# How to complete this task:
Whenever a line in the entries below contains the string "prompted", copy that line.

┄┄┄┄┄┄┄┄┄┄

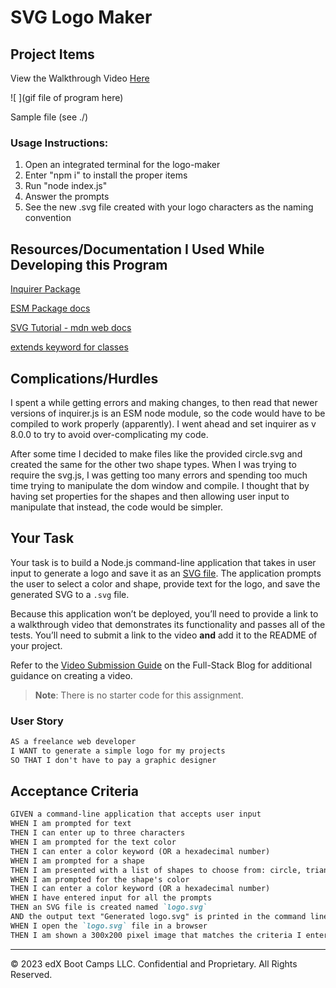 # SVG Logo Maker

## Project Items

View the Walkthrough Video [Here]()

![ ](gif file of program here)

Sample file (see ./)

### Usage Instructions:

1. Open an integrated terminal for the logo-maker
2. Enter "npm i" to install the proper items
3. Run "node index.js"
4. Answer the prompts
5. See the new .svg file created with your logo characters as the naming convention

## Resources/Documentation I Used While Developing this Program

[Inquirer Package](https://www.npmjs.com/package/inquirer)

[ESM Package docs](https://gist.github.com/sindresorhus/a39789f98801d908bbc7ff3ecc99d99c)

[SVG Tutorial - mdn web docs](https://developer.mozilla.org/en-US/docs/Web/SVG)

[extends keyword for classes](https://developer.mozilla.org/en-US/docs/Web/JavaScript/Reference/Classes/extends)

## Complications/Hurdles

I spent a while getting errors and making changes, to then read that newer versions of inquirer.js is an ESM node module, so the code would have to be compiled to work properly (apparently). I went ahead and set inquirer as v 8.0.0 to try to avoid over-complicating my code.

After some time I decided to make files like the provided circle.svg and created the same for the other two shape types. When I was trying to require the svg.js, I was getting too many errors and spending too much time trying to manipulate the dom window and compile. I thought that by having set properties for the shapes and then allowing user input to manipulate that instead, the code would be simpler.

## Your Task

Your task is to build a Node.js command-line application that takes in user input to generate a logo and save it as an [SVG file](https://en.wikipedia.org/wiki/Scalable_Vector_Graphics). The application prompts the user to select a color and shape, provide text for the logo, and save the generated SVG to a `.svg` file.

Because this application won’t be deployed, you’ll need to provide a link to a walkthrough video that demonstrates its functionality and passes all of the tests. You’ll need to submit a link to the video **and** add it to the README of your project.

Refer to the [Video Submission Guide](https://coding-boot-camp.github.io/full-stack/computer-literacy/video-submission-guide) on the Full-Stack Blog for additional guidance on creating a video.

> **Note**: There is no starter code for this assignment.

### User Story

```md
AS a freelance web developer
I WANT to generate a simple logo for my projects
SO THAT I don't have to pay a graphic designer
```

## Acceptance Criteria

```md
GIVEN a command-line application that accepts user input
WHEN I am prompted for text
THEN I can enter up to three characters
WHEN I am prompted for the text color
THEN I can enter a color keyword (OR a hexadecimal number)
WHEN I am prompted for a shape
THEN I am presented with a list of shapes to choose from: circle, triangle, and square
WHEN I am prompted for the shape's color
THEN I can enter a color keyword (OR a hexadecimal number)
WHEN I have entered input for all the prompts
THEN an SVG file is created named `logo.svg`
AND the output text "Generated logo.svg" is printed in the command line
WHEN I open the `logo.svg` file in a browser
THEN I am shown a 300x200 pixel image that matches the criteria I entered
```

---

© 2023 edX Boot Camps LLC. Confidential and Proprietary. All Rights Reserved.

┄┄┄┄┄┄┄┄┄┄

# Expected answer:
WHEN I am prompted for text
WHEN I am prompted for the text color
WHEN I am prompted for a shape
WHEN I am prompted for the shape's color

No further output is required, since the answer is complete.